Exercise requirements
In the records below, the lines between the one holding "- 🔄 Authentication and permissions" and the one holding "Emitted when registry is set.", inclusive, are to be transcribed exactly; no pictures are to be included.

Stored data entries:
--- START ---
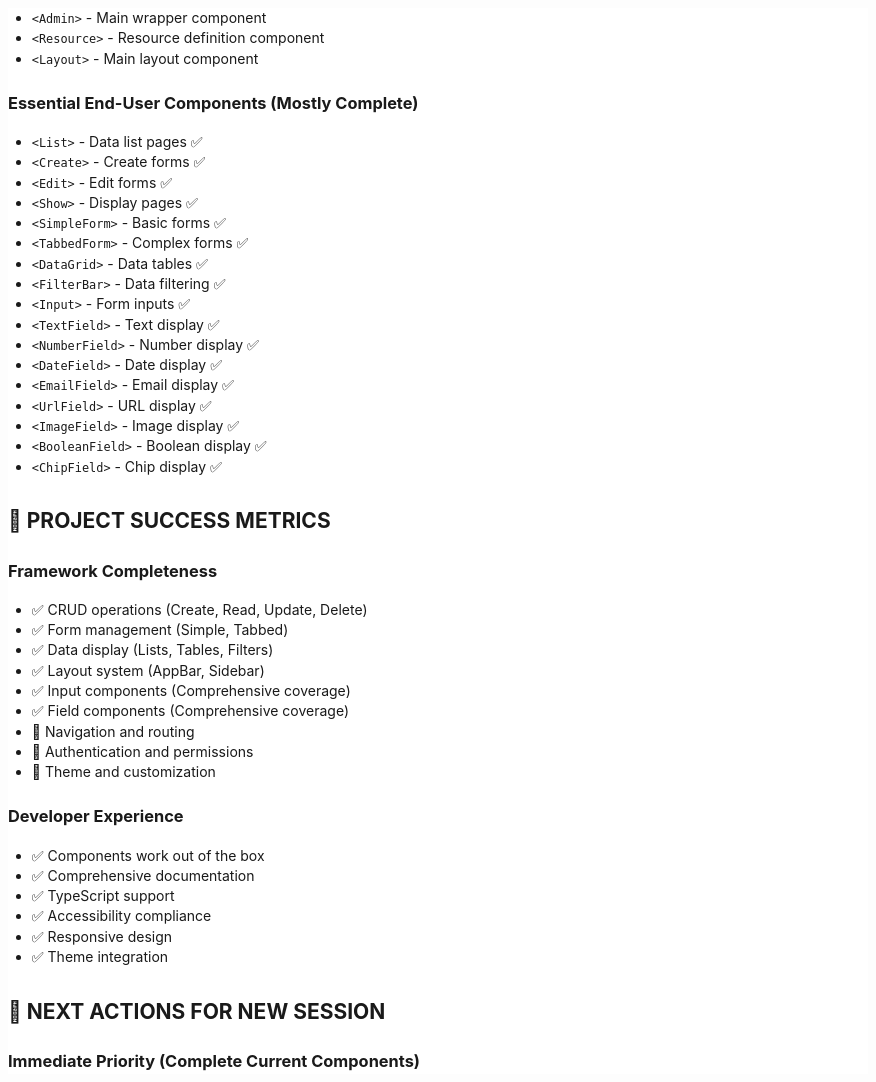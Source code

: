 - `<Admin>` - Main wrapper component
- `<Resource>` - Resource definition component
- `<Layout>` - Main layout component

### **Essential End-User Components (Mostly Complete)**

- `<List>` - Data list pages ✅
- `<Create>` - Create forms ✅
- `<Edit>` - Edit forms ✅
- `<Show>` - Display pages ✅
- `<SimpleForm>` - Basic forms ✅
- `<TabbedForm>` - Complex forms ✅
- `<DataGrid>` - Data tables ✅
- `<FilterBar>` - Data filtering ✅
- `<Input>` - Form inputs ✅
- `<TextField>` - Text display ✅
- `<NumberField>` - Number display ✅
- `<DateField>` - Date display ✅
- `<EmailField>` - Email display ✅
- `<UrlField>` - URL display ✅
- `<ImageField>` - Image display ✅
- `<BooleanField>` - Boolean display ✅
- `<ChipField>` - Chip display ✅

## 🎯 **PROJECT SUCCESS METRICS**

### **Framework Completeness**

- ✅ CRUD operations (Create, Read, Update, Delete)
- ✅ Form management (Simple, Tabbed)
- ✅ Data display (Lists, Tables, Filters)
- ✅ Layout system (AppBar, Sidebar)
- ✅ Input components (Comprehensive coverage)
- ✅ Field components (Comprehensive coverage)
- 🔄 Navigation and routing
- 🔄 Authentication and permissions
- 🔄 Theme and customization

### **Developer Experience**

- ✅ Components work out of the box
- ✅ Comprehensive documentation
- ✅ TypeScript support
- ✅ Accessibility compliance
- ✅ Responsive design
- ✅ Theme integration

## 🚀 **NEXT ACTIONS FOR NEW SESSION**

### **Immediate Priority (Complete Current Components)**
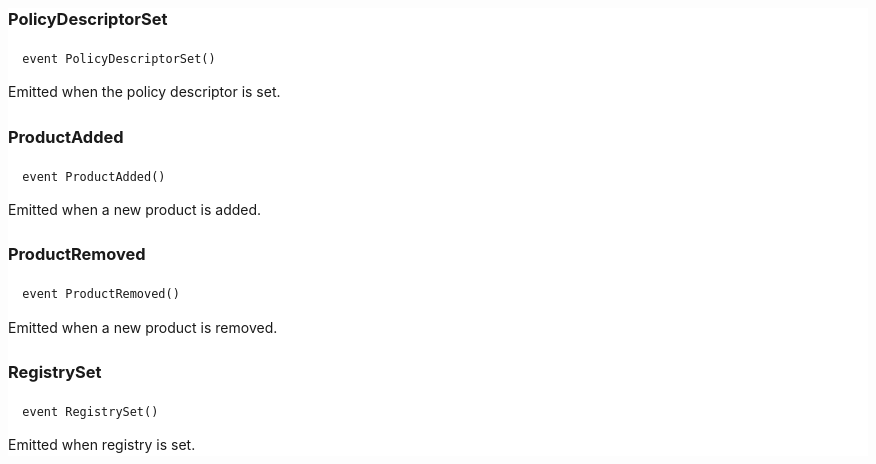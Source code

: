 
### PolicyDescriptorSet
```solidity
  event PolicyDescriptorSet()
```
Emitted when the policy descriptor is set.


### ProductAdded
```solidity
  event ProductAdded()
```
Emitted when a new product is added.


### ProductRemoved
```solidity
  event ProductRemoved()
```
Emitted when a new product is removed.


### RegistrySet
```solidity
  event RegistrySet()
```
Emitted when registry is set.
--- END ---
--- START ---
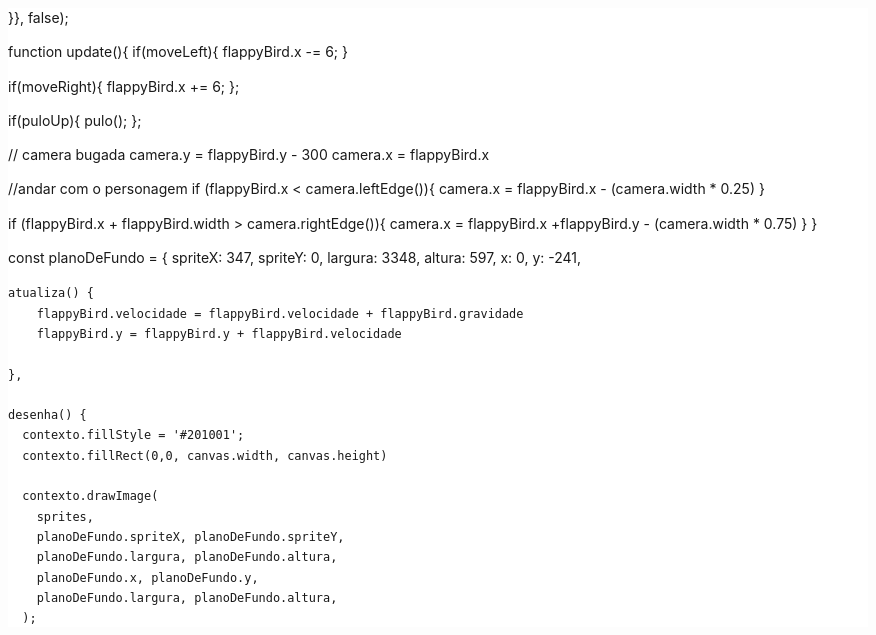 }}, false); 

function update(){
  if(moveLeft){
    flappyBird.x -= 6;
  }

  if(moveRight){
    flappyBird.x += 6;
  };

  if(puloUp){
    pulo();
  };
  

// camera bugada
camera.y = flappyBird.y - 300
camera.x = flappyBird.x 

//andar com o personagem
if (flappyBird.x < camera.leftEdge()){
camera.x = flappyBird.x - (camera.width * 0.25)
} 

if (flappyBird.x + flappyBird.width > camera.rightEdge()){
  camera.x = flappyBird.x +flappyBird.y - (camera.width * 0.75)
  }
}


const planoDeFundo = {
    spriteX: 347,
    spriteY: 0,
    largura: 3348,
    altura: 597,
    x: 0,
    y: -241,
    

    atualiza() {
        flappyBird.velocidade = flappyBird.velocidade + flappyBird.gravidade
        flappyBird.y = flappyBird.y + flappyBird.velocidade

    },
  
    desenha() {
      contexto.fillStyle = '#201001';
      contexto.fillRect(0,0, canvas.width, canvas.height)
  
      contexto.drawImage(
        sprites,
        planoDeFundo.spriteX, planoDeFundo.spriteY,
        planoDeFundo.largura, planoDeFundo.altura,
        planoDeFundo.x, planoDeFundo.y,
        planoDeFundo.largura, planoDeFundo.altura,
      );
--- END ---
--- START ---
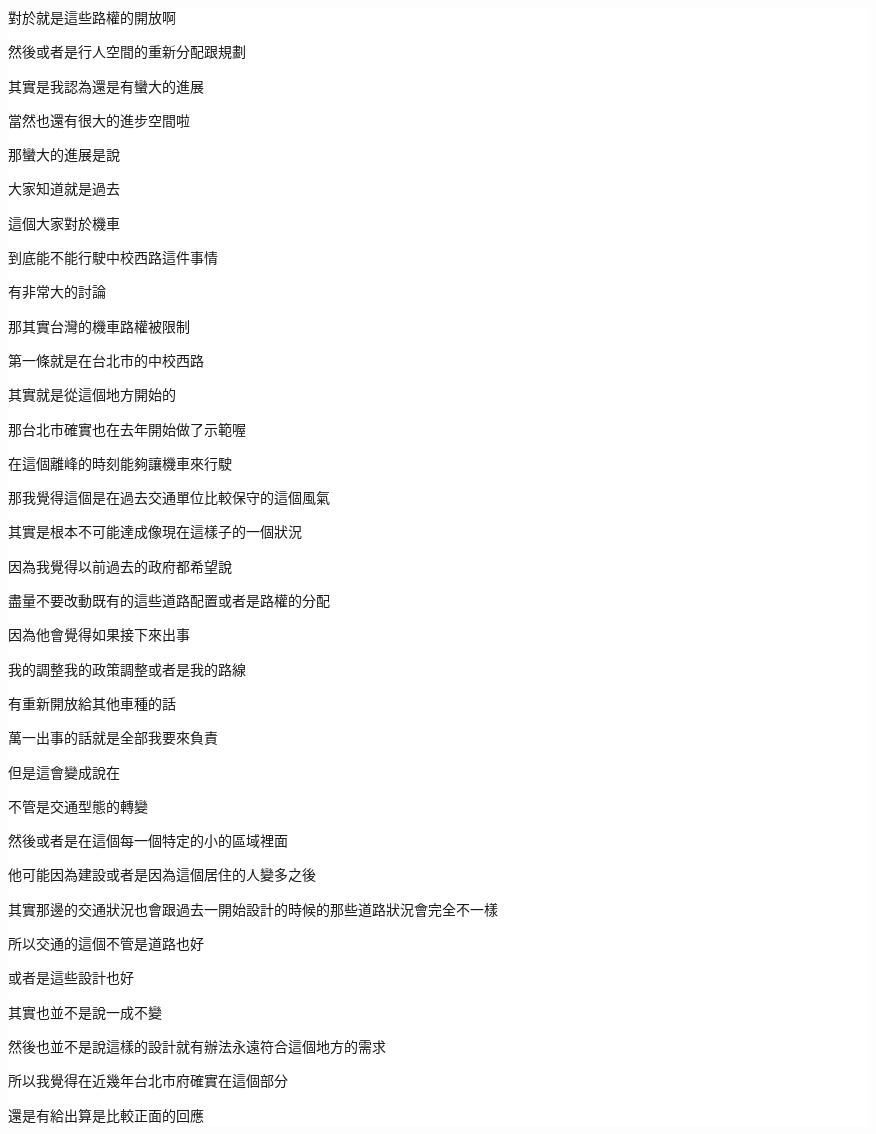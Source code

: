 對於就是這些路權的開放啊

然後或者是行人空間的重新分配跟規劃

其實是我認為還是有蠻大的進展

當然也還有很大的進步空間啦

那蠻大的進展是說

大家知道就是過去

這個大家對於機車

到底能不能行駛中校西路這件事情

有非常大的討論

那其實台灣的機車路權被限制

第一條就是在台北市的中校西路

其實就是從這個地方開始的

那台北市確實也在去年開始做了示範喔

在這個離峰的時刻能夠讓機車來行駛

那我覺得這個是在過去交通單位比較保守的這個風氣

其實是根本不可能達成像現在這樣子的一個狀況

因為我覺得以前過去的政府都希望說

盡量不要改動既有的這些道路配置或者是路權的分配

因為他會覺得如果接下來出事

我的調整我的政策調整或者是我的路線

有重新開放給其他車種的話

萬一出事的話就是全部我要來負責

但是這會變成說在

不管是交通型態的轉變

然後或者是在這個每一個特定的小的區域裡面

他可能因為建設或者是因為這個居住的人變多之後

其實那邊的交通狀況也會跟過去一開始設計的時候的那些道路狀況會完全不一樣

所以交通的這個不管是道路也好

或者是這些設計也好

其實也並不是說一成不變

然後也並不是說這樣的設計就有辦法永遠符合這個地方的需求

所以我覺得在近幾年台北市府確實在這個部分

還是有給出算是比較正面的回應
--- END ---
Answer space
- 🔄 Authentication and permissions
- 🔄 Theme and customization

### **Developer Experience**

- ✅ Components work out of the box
- ✅ Comprehensive documentation
- ✅ TypeScript support
- ✅ Accessibility compliance
- ✅ Responsive design
- ✅ Theme integration

## 🚀 **NEXT ACTIONS FOR NEW SESSION**

### **Immediate Priority (Complete Current Components)**
Source code

: 
### PolicyDescriptorSet
```solidity
  event PolicyDescriptorSet()
```
Emitted when the policy descriptor is set.


### ProductAdded
```solidity
  event ProductAdded()
```
Emitted when a new product is added.


### ProductRemoved
```solidity
  event ProductRemoved()
```
Emitted when a new product is removed.


### RegistrySet
```solidity
  event RegistrySet()
```
Emitted when registry is set.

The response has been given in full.